Task directions:
Select the lines of the records containing the word "password" and list them.

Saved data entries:
-------
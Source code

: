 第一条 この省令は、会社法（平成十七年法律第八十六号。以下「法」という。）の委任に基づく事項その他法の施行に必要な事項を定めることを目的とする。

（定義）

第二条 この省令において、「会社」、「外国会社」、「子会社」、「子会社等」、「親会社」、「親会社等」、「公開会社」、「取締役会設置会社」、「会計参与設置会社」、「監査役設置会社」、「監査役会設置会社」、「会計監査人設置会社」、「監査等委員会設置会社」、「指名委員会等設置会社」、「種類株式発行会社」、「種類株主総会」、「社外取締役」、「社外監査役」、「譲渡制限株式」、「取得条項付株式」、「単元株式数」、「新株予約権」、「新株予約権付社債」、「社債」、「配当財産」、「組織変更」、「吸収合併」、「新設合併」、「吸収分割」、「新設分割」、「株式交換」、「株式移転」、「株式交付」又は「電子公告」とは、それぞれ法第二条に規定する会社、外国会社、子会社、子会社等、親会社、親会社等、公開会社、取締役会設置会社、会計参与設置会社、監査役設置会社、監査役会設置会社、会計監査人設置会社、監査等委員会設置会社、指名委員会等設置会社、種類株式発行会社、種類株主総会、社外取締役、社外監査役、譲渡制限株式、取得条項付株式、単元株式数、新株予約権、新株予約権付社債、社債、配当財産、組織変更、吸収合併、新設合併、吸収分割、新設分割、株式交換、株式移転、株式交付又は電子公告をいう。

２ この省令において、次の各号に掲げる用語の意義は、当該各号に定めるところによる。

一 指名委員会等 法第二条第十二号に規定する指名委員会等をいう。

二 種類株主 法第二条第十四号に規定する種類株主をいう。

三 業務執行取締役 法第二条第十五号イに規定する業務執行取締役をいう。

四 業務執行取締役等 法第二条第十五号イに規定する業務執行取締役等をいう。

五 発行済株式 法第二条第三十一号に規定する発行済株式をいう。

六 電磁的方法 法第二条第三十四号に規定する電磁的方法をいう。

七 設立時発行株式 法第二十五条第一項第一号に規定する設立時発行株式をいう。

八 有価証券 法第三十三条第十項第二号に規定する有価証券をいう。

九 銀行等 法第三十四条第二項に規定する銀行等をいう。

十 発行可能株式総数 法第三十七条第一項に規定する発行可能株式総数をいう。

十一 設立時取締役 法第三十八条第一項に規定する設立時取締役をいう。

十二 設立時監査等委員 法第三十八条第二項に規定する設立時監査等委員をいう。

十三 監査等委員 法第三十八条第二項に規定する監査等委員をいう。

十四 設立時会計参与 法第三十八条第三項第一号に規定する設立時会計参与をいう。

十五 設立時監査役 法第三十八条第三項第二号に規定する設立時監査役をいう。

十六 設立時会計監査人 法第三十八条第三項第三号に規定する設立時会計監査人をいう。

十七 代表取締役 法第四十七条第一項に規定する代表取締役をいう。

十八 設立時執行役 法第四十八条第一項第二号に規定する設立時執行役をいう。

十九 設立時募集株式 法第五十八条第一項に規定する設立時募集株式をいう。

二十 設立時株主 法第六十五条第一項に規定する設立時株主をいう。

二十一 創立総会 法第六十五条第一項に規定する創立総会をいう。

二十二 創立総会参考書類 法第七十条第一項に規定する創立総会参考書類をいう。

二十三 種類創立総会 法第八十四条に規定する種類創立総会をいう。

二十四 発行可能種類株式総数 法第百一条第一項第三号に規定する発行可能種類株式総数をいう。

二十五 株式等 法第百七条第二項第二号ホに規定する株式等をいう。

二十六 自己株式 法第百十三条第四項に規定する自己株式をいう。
-------
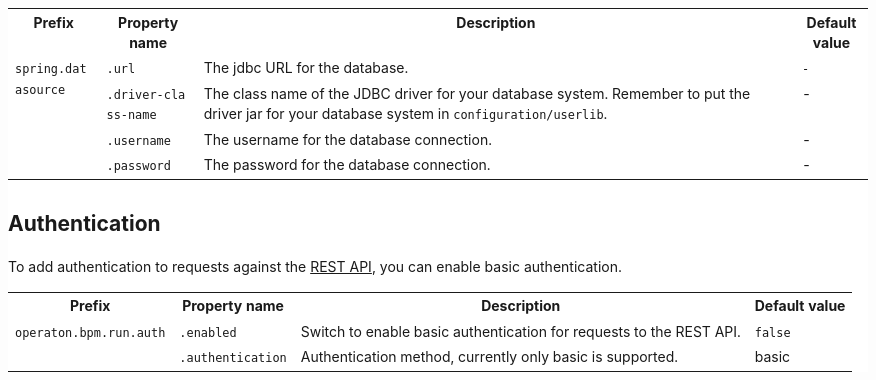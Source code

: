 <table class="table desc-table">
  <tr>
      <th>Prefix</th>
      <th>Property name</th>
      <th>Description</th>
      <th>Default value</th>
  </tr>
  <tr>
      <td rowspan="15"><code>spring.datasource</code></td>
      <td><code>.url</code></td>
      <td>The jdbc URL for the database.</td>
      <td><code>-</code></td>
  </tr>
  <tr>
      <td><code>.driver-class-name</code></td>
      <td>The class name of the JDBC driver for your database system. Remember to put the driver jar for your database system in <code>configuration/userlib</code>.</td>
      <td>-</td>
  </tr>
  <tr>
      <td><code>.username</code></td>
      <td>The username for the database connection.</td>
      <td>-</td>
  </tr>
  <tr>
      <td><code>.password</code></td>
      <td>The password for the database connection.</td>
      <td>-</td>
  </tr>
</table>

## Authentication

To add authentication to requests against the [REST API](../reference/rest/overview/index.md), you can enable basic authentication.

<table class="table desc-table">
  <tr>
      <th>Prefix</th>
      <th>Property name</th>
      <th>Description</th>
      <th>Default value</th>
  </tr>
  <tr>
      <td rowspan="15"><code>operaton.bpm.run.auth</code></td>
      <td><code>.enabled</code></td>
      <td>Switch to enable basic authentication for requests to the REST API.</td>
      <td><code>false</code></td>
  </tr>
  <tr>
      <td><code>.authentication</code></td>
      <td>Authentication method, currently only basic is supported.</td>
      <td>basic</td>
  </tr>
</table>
-------
Answer for this exercise:
      <td><code>.password</code></td>
      <td>The password for the database connection.</td>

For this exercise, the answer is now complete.